Baldur Norddahl baldur.norddahl at gmail.com
Tue Jan 10 02:51:04 UTC 2017


Hello

I find that the type of outage that affects our network the most is 
neither of the two options you describe. As is probably typical for 
smaller networks, we do not have redundant uplinks to all of our 
transits. If a transit link goes, for example because we had to reboot a 
router, traffic is supposed to reroute to the remaining transit links. 
Internally our network handles this fairly fast for egress traffic.

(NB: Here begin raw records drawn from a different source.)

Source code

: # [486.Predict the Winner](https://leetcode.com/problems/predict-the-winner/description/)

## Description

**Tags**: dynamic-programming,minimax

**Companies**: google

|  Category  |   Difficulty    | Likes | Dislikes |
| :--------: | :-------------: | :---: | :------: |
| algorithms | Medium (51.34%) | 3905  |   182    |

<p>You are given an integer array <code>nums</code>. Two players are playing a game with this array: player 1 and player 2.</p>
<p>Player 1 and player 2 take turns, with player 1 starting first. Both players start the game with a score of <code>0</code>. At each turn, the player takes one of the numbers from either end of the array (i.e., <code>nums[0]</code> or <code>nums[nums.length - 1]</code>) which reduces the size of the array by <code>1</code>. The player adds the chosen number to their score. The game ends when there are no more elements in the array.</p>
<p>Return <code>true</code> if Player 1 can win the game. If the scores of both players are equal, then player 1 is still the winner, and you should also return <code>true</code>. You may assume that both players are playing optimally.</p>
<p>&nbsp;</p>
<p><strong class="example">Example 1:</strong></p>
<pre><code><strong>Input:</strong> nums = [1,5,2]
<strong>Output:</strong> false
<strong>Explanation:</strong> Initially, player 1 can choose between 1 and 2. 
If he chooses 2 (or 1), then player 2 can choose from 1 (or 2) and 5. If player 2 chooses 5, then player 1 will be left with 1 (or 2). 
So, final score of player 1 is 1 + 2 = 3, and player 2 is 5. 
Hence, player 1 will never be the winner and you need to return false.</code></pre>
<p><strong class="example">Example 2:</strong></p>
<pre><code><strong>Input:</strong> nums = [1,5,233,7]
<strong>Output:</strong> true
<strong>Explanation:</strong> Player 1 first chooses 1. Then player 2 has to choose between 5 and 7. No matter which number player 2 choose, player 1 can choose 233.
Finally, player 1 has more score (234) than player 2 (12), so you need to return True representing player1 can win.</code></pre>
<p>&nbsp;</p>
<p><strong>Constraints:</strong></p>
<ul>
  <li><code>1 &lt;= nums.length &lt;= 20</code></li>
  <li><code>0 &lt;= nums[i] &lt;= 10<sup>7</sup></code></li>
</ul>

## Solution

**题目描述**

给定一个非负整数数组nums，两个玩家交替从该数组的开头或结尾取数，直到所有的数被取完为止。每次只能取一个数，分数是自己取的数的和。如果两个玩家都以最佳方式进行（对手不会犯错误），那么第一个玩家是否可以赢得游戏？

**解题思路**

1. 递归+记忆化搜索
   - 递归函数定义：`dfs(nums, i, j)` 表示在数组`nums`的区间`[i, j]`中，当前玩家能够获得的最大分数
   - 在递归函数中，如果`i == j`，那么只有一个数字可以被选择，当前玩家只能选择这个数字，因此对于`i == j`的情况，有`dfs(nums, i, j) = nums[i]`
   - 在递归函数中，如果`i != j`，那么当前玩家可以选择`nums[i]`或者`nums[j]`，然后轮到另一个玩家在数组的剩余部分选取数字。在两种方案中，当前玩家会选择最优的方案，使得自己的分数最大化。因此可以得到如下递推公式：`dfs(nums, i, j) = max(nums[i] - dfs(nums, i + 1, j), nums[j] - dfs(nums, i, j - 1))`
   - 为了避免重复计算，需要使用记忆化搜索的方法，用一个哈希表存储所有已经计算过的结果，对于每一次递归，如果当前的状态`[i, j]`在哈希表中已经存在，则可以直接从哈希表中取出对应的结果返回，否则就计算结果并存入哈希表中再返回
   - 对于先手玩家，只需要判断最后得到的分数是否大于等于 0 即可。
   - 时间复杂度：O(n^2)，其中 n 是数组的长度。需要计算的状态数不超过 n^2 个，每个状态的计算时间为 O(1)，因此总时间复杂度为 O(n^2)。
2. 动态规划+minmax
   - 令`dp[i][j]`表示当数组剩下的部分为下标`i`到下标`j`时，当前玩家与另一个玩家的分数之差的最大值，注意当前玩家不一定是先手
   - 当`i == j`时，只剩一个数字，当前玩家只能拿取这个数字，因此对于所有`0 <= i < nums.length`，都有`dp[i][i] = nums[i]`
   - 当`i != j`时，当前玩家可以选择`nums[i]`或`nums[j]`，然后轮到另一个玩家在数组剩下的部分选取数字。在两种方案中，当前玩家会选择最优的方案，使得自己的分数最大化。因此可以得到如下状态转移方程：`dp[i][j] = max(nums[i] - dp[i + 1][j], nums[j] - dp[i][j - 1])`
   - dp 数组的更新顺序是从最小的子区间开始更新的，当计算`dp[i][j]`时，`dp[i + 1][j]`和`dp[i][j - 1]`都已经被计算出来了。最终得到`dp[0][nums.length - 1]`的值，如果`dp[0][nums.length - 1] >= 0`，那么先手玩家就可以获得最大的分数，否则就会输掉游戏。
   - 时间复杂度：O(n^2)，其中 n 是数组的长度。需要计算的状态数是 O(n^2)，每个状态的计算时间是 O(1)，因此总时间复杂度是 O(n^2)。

However the problem is the ingress traffic - it can be 5 to 15 minutes 
before everything has settled down. This is the time before everyone 
else on the internet has processed that they will have to switch to your 
alternate transit.

The only solution I know of is to have redundant links to all transits. 
Going forward I will make sure we have this because it is a huge 
disadvantage not being able to take a router out of service without 
causing downtime for all users. Not to mention that a router crash or 
link failure that should have taken seconds at most to reroute, but 
instead causes at least 5 minutes of unstable internet.

Regards,

Baldur


Den 09/01/2017 kl. 23.56 skrev Laurent Vanbever:
> Hi NANOG,
>
> We often read that the Internet (i.e. BGP) is "slow to converge". But how slow
> is it really? Do you care anyway? And can we (researchers) do anything about it?
> Please help us out to find out by answering our short anonymous survey
> (<10 minutes).
>
> Survey URL: https://goo.gl/forms/JZd2CK0EFpCk0c272 <https://goo.gl/forms/WW7KX5kT45m6UUM82>
>
>
> ** Background:
>
> While existing fast-reroute mechanisms enable sub-second convergence upon
> local outages (planned or not), they do not apply to remote outages happening
> further away from your AS as their detection and protection mechanisms only
> work locally.
>
> Remote outages therefore mandate a "BGP-only" convergence which tends to be
> slow, as long streams of BGP UPDATEs (containing up to 100,000s of them) must
> be propagated router-by-router. Our initial measurements indicate that it can
> take state-of-the-art BGP routers dozens of seconds to process and propagate
> these large streams of BGP UPDATEs. During this time, traffic for important
> destinations can be lost.
>
>
> ** This survey:
>
> This survey aims at evaluating the impact of slow BGP convergence on
> operational practices. We expect the findings to increase the understanding of
> the perceived BGP convergence in the Internet, which could then help
> researchers to design better fast-reroute mechanisms.
>
> We expect the questionnaire to be filled out by network operators whose job relates
> to BGP operations. It has a total of 17 questions and should take less 10 minutes
> to answer. The survey and the collected data are anonymous (so please do *not*
> include information that may help to identify you or your organization).
> All questions are optional, so if you don't like a question or don't know the answer,
> please skip it.
>
> A summary of the aggregate results will be published as a part of a scientific
> article later this year.
>
> Thank you so much in advance, and we look forward to read your responses!
>
>
> Laurent Vanbever (ETH Zürich, Switzerland)
>
>
> PS: It goes without saying that we would be also extremely grateful if you could
> forward this email to any operator you might know who may not read NANOG.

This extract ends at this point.